**Aim of the task:** Copy each line below as it stands, but skip any picture it contains.
** Task data follows **
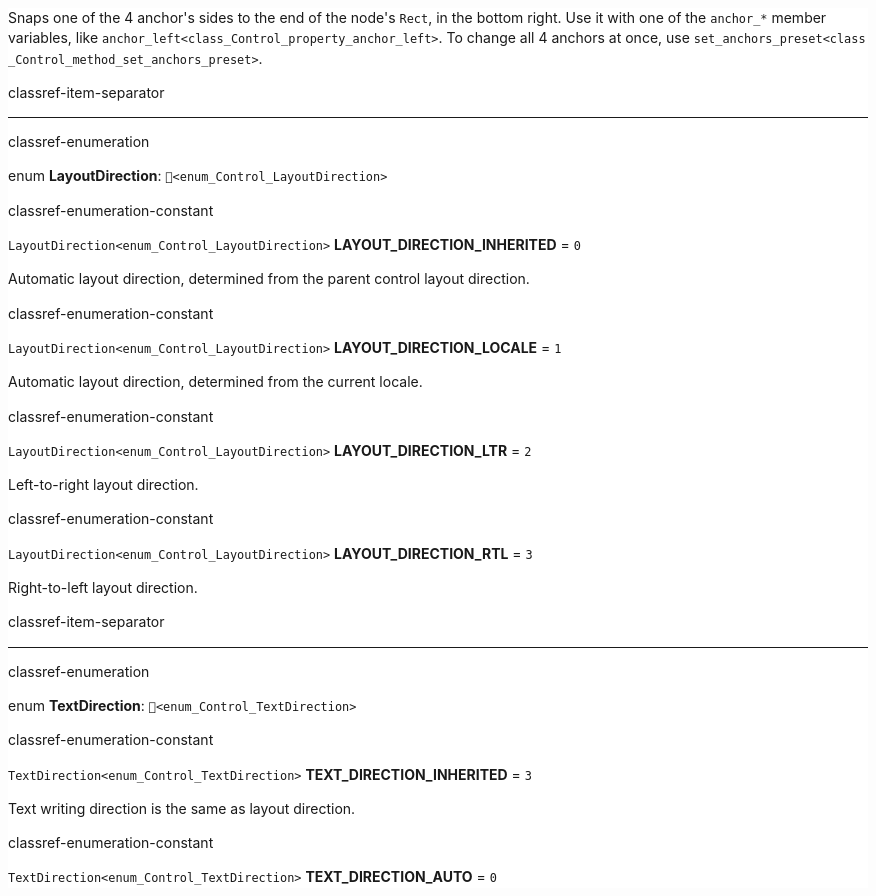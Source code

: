 Snaps one of the 4 anchor's sides to the end of the node's `Rect`, in
the bottom right. Use it with one of the `anchor_*` member variables,
like `anchor_left<class_Control_property_anchor_left>`. To change all 4
anchors at once, use
`set_anchors_preset<class_Control_method_set_anchors_preset>`.

classref-item-separator

------------------------------------------------------------------------

classref-enumeration

enum **LayoutDirection**: `🔗<enum_Control_LayoutDirection>`

classref-enumeration-constant

`LayoutDirection<enum_Control_LayoutDirection>`
**LAYOUT\_DIRECTION\_INHERITED** = `0`

Automatic layout direction, determined from the parent control layout
direction.

classref-enumeration-constant

`LayoutDirection<enum_Control_LayoutDirection>`
**LAYOUT\_DIRECTION\_LOCALE** = `1`

Automatic layout direction, determined from the current locale.

classref-enumeration-constant

`LayoutDirection<enum_Control_LayoutDirection>`
**LAYOUT\_DIRECTION\_LTR** = `2`

Left-to-right layout direction.

classref-enumeration-constant

`LayoutDirection<enum_Control_LayoutDirection>`
**LAYOUT\_DIRECTION\_RTL** = `3`

Right-to-left layout direction.

classref-item-separator

------------------------------------------------------------------------

classref-enumeration

enum **TextDirection**: `🔗<enum_Control_TextDirection>`

classref-enumeration-constant

`TextDirection<enum_Control_TextDirection>`
**TEXT\_DIRECTION\_INHERITED** = `3`

Text writing direction is the same as layout direction.

classref-enumeration-constant

`TextDirection<enum_Control_TextDirection>` **TEXT\_DIRECTION\_AUTO** =
`0`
** End of Task data **
**Reply:**
Source code

: Snaps one of the 4 anchor's sides to the end of the node's `Rect`, in
the bottom right. Use it with one of the `anchor_*` member variables,
like `anchor_left<class_Control_property_anchor_left>`. To change all 4
anchors at once, use
`set_anchors_preset<class_Control_method_set_anchors_preset>`.

classref-item-separator

------------------------------------------------------------------------

classref-enumeration

enum **LayoutDirection**: `🔗<enum_Control_LayoutDirection>`

classref-enumeration-constant

`LayoutDirection<enum_Control_LayoutDirection>`
**LAYOUT\_DIRECTION\_INHERITED** = `0`

Automatic layout direction, determined from the parent control layout
direction.

classref-enumeration-constant

`LayoutDirection<enum_Control_LayoutDirection>`
**LAYOUT\_DIRECTION\_LOCALE** = `1`

Automatic layout direction, determined from the current locale.

classref-enumeration-constant

`LayoutDirection<enum_Control_LayoutDirection>`
**LAYOUT\_DIRECTION\_LTR** = `2`

Left-to-right layout direction.

classref-enumeration-constant

`LayoutDirection<enum_Control_LayoutDirection>`
**LAYOUT\_DIRECTION\_RTL** = `3`

Right-to-left layout direction.

classref-item-separator

------------------------------------------------------------------------

classref-enumeration

enum **TextDirection**: `🔗<enum_Control_TextDirection>`

classref-enumeration-constant

`TextDirection<enum_Control_TextDirection>`
**TEXT\_DIRECTION\_INHERITED** = `3`

Text writing direction is the same as layout direction.

classref-enumeration-constant

`TextDirection<enum_Control_TextDirection>` **TEXT\_DIRECTION\_AUTO** =
`0`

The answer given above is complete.